Significantly too, al-Shirbīnī points, in his summary of the peasant’s characteristics, not only to the former’s general turpitude but also to a specific animus against members of the author’s own class: “They have no mercy on a scholar / Only on those who practice evil and the oppressor” (§8.18).
The Rural Men of Religion “Rural fuqahāʾ” make up the second estate. These men are acknowledged as religious authorities by the peasants (§§4.22–23). The anecdotes give the impression that every village has one. Rural fuqahāʾ claim expertise in the fields of the Qurʾan (§4.18, §4.29, §4.30), jurisprudence (fiqh) (e.g., §4.20), and Tradition (ḥadīth) (§4.19, §4.24) and also provide services as judges (§4.31), preachers (§§4.10–12), and teachers of the Qurʾan to children (§4.15).
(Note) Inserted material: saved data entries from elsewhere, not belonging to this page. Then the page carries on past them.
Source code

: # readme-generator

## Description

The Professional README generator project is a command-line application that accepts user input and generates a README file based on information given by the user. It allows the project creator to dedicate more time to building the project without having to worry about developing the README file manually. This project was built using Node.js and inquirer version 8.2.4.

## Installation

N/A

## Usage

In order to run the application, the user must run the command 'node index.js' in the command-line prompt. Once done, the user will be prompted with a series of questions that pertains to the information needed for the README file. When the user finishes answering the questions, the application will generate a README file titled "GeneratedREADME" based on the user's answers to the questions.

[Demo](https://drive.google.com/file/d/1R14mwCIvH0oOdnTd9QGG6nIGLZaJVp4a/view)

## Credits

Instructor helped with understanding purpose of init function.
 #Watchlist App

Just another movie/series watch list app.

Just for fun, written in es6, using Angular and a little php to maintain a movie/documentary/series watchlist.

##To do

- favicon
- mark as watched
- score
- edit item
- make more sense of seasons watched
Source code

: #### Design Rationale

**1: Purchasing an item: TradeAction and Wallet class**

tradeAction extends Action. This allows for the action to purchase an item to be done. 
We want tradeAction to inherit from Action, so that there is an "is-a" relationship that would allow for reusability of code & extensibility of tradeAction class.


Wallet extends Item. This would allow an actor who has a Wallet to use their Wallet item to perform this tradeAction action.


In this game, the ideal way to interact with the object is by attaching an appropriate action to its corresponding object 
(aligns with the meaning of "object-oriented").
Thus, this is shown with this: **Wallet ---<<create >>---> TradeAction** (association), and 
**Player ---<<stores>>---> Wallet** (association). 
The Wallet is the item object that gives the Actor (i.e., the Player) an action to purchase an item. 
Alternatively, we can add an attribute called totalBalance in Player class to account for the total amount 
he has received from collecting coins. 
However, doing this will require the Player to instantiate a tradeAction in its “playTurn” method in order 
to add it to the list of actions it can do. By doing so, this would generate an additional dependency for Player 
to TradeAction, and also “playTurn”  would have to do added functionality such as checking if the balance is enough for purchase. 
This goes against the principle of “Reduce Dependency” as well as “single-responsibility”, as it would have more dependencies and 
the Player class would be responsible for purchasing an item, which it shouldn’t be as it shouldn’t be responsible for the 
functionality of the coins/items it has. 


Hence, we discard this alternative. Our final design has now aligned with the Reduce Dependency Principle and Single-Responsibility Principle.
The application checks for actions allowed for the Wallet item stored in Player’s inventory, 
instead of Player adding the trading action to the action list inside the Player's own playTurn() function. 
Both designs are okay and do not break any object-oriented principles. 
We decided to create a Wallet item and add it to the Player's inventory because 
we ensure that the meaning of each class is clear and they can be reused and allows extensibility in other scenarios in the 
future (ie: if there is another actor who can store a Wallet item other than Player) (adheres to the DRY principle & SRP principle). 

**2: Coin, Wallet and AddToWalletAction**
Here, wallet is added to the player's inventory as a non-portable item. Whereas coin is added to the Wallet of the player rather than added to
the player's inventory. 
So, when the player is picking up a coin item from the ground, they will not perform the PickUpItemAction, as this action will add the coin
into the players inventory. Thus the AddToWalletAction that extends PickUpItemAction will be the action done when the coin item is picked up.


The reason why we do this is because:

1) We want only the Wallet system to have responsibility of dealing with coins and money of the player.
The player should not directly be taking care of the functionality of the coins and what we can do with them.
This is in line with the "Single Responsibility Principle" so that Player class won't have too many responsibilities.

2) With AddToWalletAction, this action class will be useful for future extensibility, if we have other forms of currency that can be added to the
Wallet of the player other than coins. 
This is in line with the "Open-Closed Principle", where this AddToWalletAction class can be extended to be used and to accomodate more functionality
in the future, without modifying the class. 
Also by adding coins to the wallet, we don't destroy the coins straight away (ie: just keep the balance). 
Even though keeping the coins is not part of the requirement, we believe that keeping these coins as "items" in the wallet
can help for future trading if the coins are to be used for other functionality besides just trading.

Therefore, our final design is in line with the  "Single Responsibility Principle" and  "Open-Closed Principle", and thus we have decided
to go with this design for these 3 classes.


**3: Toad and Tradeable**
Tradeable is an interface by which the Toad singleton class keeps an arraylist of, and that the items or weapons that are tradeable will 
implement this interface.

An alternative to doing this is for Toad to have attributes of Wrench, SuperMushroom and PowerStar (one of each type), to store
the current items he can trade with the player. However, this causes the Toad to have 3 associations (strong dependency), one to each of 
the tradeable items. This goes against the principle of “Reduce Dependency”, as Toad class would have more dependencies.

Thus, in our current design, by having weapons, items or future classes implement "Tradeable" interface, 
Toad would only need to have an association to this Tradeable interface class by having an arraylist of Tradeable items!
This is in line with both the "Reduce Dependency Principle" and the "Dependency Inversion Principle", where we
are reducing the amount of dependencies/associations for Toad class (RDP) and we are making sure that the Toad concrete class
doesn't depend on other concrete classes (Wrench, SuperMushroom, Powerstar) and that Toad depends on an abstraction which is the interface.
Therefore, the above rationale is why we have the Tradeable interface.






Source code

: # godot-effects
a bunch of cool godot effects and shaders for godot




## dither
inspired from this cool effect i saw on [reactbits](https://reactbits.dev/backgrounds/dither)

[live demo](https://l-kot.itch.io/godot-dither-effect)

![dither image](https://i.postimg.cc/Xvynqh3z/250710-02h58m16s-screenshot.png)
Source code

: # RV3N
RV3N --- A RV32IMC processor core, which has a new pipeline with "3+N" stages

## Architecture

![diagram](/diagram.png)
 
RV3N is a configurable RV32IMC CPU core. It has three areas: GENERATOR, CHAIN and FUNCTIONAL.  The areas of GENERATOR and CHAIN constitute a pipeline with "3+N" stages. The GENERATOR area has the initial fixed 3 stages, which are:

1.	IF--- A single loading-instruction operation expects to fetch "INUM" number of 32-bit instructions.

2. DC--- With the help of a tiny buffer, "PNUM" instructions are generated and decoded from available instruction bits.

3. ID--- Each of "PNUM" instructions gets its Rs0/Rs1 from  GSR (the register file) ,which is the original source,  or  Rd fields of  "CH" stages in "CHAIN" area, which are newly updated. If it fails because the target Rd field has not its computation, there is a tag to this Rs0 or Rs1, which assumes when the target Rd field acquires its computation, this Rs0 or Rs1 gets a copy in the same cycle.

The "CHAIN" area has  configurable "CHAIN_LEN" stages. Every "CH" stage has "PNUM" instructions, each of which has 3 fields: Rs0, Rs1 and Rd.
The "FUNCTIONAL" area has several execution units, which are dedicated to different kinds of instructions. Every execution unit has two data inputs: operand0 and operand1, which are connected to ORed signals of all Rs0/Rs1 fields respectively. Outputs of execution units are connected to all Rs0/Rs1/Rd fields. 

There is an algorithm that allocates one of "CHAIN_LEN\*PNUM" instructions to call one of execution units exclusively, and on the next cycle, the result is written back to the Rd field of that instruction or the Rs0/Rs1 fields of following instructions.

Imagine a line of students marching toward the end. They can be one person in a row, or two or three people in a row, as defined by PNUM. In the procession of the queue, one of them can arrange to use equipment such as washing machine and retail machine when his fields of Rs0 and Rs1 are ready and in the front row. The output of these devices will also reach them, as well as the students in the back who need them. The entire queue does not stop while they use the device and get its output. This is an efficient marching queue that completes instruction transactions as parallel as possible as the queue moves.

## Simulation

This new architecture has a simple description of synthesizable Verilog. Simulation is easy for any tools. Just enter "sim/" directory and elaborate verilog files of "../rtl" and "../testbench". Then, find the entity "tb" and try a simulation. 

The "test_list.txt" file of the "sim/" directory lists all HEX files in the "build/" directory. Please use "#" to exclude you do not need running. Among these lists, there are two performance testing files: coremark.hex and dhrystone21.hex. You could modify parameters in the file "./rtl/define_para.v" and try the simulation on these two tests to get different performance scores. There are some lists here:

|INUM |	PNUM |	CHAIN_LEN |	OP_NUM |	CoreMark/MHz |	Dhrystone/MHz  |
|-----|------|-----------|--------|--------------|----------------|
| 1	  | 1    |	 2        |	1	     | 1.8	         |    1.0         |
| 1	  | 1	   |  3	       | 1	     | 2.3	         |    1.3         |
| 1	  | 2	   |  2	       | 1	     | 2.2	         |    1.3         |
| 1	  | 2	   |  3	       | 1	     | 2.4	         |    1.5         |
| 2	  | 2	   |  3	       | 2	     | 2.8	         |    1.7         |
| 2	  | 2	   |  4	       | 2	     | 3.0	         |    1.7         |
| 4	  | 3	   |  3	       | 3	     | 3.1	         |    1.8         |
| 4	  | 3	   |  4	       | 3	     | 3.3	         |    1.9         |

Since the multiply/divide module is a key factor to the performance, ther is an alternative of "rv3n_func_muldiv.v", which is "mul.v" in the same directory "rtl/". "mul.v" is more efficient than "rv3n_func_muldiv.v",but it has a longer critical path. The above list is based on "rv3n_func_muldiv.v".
Rural fuqahāʾ are subjected to many of the criticisms that are directed against the peasant cultivator. Their associations, for example, render them stupid: “Similar [to the plowman, see §5.2.6] in terms of reduced intellect is the teacher of small children, for they are his companions all day long while all night long he is with women” (§5.2.7). Likewise, they are mocked for their uncouth appearance (one is described as “a man tall of stature, thick of leg, wearing a belt over a woolen wrap, with no shirt and no shoes on his feet, and on his head a huge turban of patent filthiness” (§4.3)).
The most important charge against the rural faqīh, however, is that he leads his flock into error through his flawed ʿilm, or knowledge of the religious and philological sciences and their methodology. The rural faqīh’s ignorance can, for example, result in his giving false interpretations of the Qurʾan (§4.1) and even in his making up new words for it (§4.18). It may result in his asking a bookseller for an “abridged version” of the Qurʾan for the use of his students (§4.15), and, through his misreading of a text, in leading his congregation in prayer while standing on one leg (§4.34). There is no indication of where the rural fuqahāʾ may have acquired this spurious learning.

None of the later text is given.